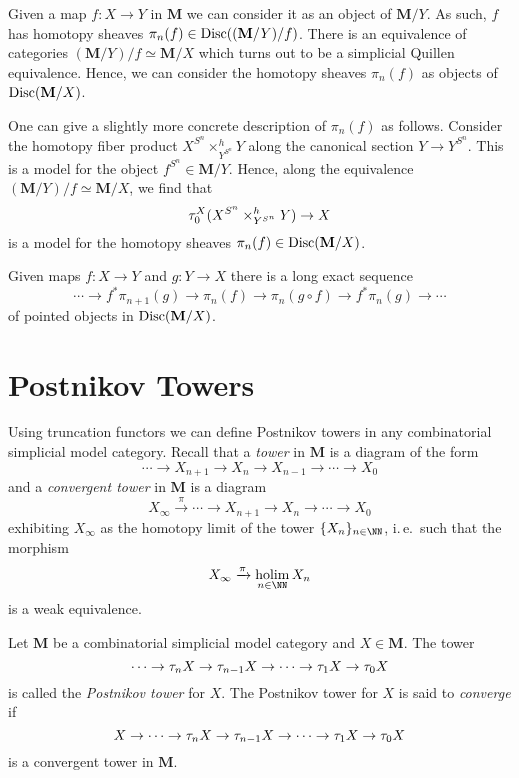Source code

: Given a map \(f\colon X\to Y\) in \(\mathbf M\) we can consider it as an object of \(\mathbf M/Y\). As such, \(f\) has homotopy sheaves \(\pi_{n}(f)\in\operatorname{\textnormal{Disc}}((\mathbf M/Y)/f)\). There is an equivalence of categories \((\mathbf M/Y)/f\simeq \mathbf M/X\) which turns out to be a simplicial Quillen equivalence. Hence, we can consider the homotopy sheaves \(\pi_{n}(f)\) as objects of \(\operatorname{\textnormal{Disc}}(\mathbf M/X)\).

One can give a slightly more concrete description of \(\pi_{n}(f)\) as follows. Consider the homotopy fiber product \(X^{S^{n}}\times^{h}_{Y^{S^{n}}} Y\) along the canonical section \(Y\to Y^{S^{n}}\). This is a model for the object \(f^{S^{n}}\in \mathbf M/Y\). Hence, along the equivalence \((\mathbf M/Y)/f\simeq \mathbf M/X\), we find that
\[\tau_{0}^{X}(X^{S^{n}}\times^{h}_{Y^{S^{n}}} Y)\to X\]
is a model for the homotopy sheaves \(\pi_{n}(f)\in\operatorname{\textnormal{Disc}}(\mathbf M/X)\).

\begin{proposition}
  Given maps \(f\colon X\to Y\) and \(g\colon Y\to X\) there is a long exact sequence
  \[
  \cdots \to f^{*}\pi_{n+1}(g) \to \pi_{n}(f) \to \pi_{n}(g\circ f) \to f^{*}\pi_{n}(g) \to \cdots
  \]
  of pointed objects in \(\operatorname{\textnormal{Disc}}(\mathbf M/X)\).
\end{proposition}

\section{Postnikov Towers}

Using truncation functors we can define Postnikov towers in any combinatorial simplicial model category. Recall that a \emph{tower} in \(\mathbf M\) is a diagram of the form
\[\cdots \to X_{n+1}\to X_{n}\to X_{n-1}\to \cdots \to X_{0} \]
and a \emph{convergent tower} in \(\mathbf M\) is a diagram
\[X_{\infty}\xrightarrow{\pi} \cdots \to X_{n+1}\to X_{n}\to\cdots\to X_{0}\]
exhibiting \(X_{\infty}\) as the homotopy limit of the tower \(\{X_{n}\}_{n\in\NN}\), i.\,e.~such that the morphism
\[X_{\infty}\xrightarrow{\pi}\holim_{n\in\NN} X_{n}\]
is a weak equivalence.

\begin{definition}
  Let \(\mathbf M\) be a combinatorial simplicial model category and \(X\in\mathbf M\). The tower
  \[\cdots\to\tau_{n} X\to\tau_{n-1} X\to\cdots\to\tau_{1} X\to\tau_{0}X\]
  is called the \emph{Postnikov tower} for \(X\). The Postnikov tower for \(X\) is said to \emph{converge} if
  \[X\to\cdots\to\tau_{n} X\to\tau_{n-1} X\to\cdots\to\tau_{1} X\to\tau_{0}X\]
  is a convergent tower in \(\mathbf M\).
\end{definition}

\printbibliography

\listoftodos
++++++++++++++++++++
ACTIVITY:
All the records need to be repeated exactly, with the images dropped.

TASK ANSWER:
Source code

: Given a map \(f\colon X\to Y\) in \(\mathbf M\) we can consider it as an object of \(\mathbf M/Y\). As such, \(f\) has homotopy sheaves \(\pi_{n}(f)\in\operatorname{\textnormal{Disc}}((\mathbf M/Y)/f)\). There is an equivalence of categories \((\mathbf M/Y)/f\simeq \mathbf M/X\) which turns out to be a simplicial Quillen equivalence. Hence, we can consider the homotopy sheaves \(\pi_{n}(f)\) as objects of \(\operatorname{\textnormal{Disc}}(\mathbf M/X)\).

One can give a slightly more concrete description of \(\pi_{n}(f)\) as follows. Consider the homotopy fiber product \(X^{S^{n}}\times^{h}_{Y^{S^{n}}} Y\) along the canonical section \(Y\to Y^{S^{n}}\). This is a model for the object \(f^{S^{n}}\in \mathbf M/Y\). Hence, along the equivalence \((\mathbf M/Y)/f\simeq \mathbf M/X\), we find that
\[\tau_{0}^{X}(X^{S^{n}}\times^{h}_{Y^{S^{n}}} Y)\to X\]
is a model for the homotopy sheaves \(\pi_{n}(f)\in\operatorname{\textnormal{Disc}}(\mathbf M/X)\).

\begin{proposition}
  Given maps \(f\colon X\to Y\) and \(g\colon Y\to X\) there is a long exact sequence
  \[
  \cdots \to f^{*}\pi_{n+1}(g) \to \pi_{n}(f) \to \pi_{n}(g\circ f) \to f^{*}\pi_{n}(g) \to \cdots
  \]
  of pointed objects in \(\operatorname{\textnormal{Disc}}(\mathbf M/X)\).
\end{proposition}

\section{Postnikov Towers}

Using truncation functors we can define Postnikov towers in any combinatorial simplicial model category. Recall that a \emph{tower} in \(\mathbf M\) is a diagram of the form
\[\cdots \to X_{n+1}\to X_{n}\to X_{n-1}\to \cdots \to X_{0} \]
and a \emph{convergent tower} in \(\mathbf M\) is a diagram
\[X_{\infty}\xrightarrow{\pi} \cdots \to X_{n+1}\to X_{n}\to\cdots\to X_{0}\]
exhibiting \(X_{\infty}\) as the homotopy limit of the tower \(\{X_{n}\}_{n\in\NN}\), i.\,e.~such that the morphism
\[X_{\infty}\xrightarrow{\pi}\holim_{n\in\NN} X_{n}\]
is a weak equivalence.

\begin{definition}
  Let \(\mathbf M\) be a combinatorial simplicial model category and \(X\in\mathbf M\). The tower
  \[\cdots\to\tau_{n} X\to\tau_{n-1} X\to\cdots\to\tau_{1} X\to\tau_{0}X\]
  is called the \emph{Postnikov tower} for \(X\). The Postnikov tower for \(X\) is said to \emph{converge} if
  \[X\to\cdots\to\tau_{n} X\to\tau_{n-1} X\to\cdots\to\tau_{1} X\to\tau_{0}X\]
  is a convergent tower in \(\mathbf M\).
\end{definition}

\printbibliography

\listoftodos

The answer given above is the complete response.